Memory and the Lack Thereof.
This past week, back in St. Louis, I attended two of my old meetings, my Sunday mixed and my Wednesday men’s. It was an interesting experience. I had a good time in St. Louis. I was able to see many old friends and show BB around my old haunts, and the home I still own there that I’m renting out. It was especially nice to talk to a friend with whom I’d had a bit of a falling out and set things right. I saw my old marriage counselor. And I found myself confronting memory in a strange way.
My Sunday mixed group had changed a lot. There were some familiar faces, but the room had largely turned over. I recognized about five people. After the meeting, several of my friends and BB and I went to lunch. We had an excellent and wide-ranging conversation. It felt like old times. My Wednesday group was the same as it’s ever been. Of the roughly 20 men in the room, I knew all but two.
I love that men’s meeting. Glen spoke, about how to get out of funks. When it was my turn to share, I talked about how I try to manage them by staying ahead. When something big is going on in my life, I up my meeting schedule preemptively. And when I do get in a funk, I try to focus on how my decisions are my decisions. I am responsible for my emotional state, my spiritual state. I have to take authority over my own aspect. Learning acceptance and surrender helps me ascend from deep troughs.
And I was reminded of my drunken past in another way. When I bought my home, I originally bought it with my then-partner. When we split, she signed a quit claim. I kept it, so that when I go to sell the home, I will have clear title. But I never had it recorded. And now it’s been years. Or so I thought. I went to the City Hall, and to my surprise, it had been recorded only days after it was signed. I have no memory of this.
I was a drunk. I doubt I actually went to City Hall and had a quit claim recorded while I was intoxicated, but I might have been badly hungover. I might have gone drinking immediately thereafter. Or maybe she did it. Or a lawyer. I simply don’t remember. You’d think I would. You’d think I’d remember something as important as changing the deed of a home I own. But I don’t. Because I’m an alcoholic. I sat in my rented car and I cried.

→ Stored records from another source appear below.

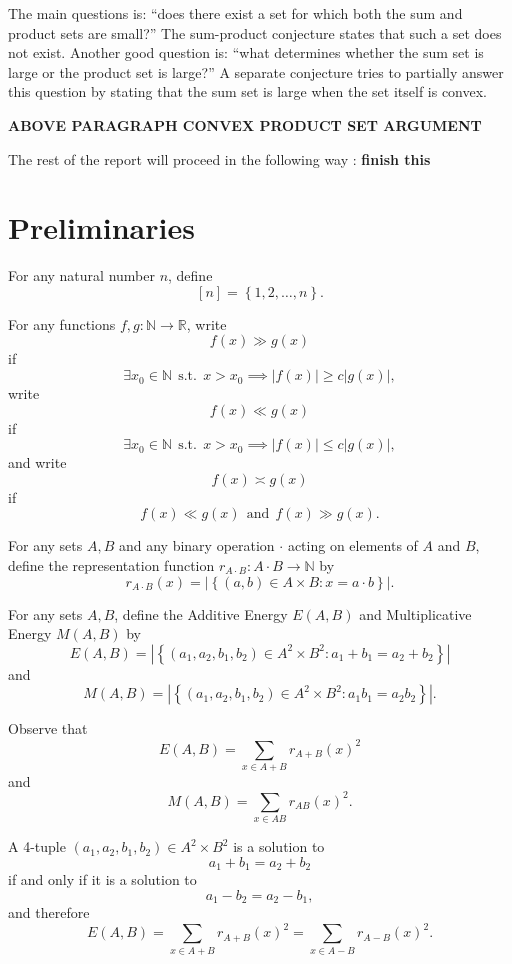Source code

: \documentclass[12pt]{amsart}
\begin{document}
The main questions is: ``does there exist a set for which both the sum and product sets are small?''
The sum-product conjecture states that such a set does not exist. Another good question is: ``what
determines whether the sum set is large or the product set is large?'' A separate
conjecture tries to partially answer this question by stating that the sum set is large
when the set itself is convex.

\textbf{ABOVE PARAGRAPH CONVEX PRODUCT SET ARGUMENT}

The rest of the report will proceed in the following way : \textbf{finish this}

\section{Preliminaries}

For any natural number \(n\), define
\[
    [n] = \left\{ 1, 2 , \dots , n \right\} 
.\]

For any functions \(f,g: \mathbb{N}  \to \mathbb{R} \), write
\[
    f(x) \gg g(x) 
\]
if
\[
    \exists x_0 \in \mathbb{N} ~~\text{s.t.}~~ x > x_0 \implies \left\lvert f(x) \right\rvert \geq c \left\lvert g(x) \right\rvert  
,\]
write
\[
    f(x) \ll g(x) 
\]
if
\[
    \exists x_0 \in \mathbb{N} ~~\text{s.t.}~~ x > x_0 \implies \left\lvert f(x) \right\rvert \leq c \left\lvert g(x) \right\rvert 
,\]
and write
\[
    f(x) \asymp g(x)
\]
if
\[
    f(x) \ll g(x) ~ ~ \text{and} ~ ~ f(x) \gg g(x)
.\]

For any sets \(A,B\) and any binary operation \(\cdot \) acting on elements of \(A\) and \(B\), define the representation function
\(r_{A \cdot B} : A \cdot B \to \mathbb{N} \) by
\[
    r_{A \cdot B} (x) = \left\lvert \left\{ (a,b)\in  A \times B : x = a \cdot b \right\}  \right\rvert
.\]

For any sets \(A,B\), define the Additive Energy \(E(A,B)\) and Multiplicative Energy \(M(A,B)\) by
\[
    E(A,B) = \left\lvert \left\{ (a_1,a_2,b_1,b_2) \in A^{2} \times B^{2} : a_1 + b_1 = a_2 + b_2 \right\}  \right\rvert 
\]
and
\[
    M(A,B) = \left\lvert \left\{ (a_1,a_2,b_1,b_2)\in  A^{2} \times B^{2} : a_1b_1 = a_2b_2 \right\}  \right\rvert
.\]

Observe that
\[
    E(A,B) = \sum _{x \in A + B} r_{A+B} (x)^{2}
\]
and
\[
    M(A,B) = \sum _{x \in AB} r_{AB} (x)^{2} 
.\]

A 4-tuple \((a_1,a_2,b_1,b_2)\in A^{2} \times B^{2}\) is a solution to
\[
    a_1 + b_1 = a_2 + b_2
\]
if and only if it is a solution to
\[
    a_1-b_2 = a_2-b_1
,\]
and therefore
\[
    E(A,B) = \sum _{x \in A + B} r_{A+B} (x)^{2} = \sum _{x \in A - B} r_{A-B} (x)^{2}
.\]
\end{document}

I talk about losing a decade to alcohol. In many ways it’s literally true. I don’t remember many things that happened while I drank. I rarely had blackouts. But as time has gone on, I simply don’t have access to a full complement of recall from those times. In some ways, this allows me to silence the railing hailstorm of humiliation. I am mortified by what I was, who I was, who I am inside. The things I did. The things I said. The injury and insult I incurred. I remain ashamed of my past.
But being ashamed is not the same as regret. I do not really regret my past. Sure, I wish I hadn’t poured whiskey over a decade of my life and career. I wish I hadn’t made terrible romantic decisions. I wish I hadn’t squandered a young fortune. But I did. And I don’t really regret it. That’s what it took to make a man of me. To grow into an effective adult in the world. And I got here. I am a man now. I am finally beginning to feel like a man, rather than a boy. I grew into my life older than most.
But I am not ashamed of who I am. I am not ashamed that it took me harder lessons than many to achieve what I’ve achieved. That I’ve had to hurdle obstacles many haven’t. We all have our own paths. And others have must negotiate blockages worse than I’ve had to face, and overcome more than I’ve overcome. It’s not a contest. It’s not a race. I have my journey. I’ve been buoyed by privilege, and beset by disease and self-sabotage. I am the protagonist in the story of my life, and I am also the villain.
I am the me in my life. I am the one who must live with me. I continue to make bad choices from time to time. I continue to err and falter. Sometimes, I do wrong on purpose. But it’s less now. Punctuation among the long sentences of my attempts at decency. I may never be well. But I can work at kindness.
Every day matters now. No regrets for the past but living for the present. I can feel your kindness.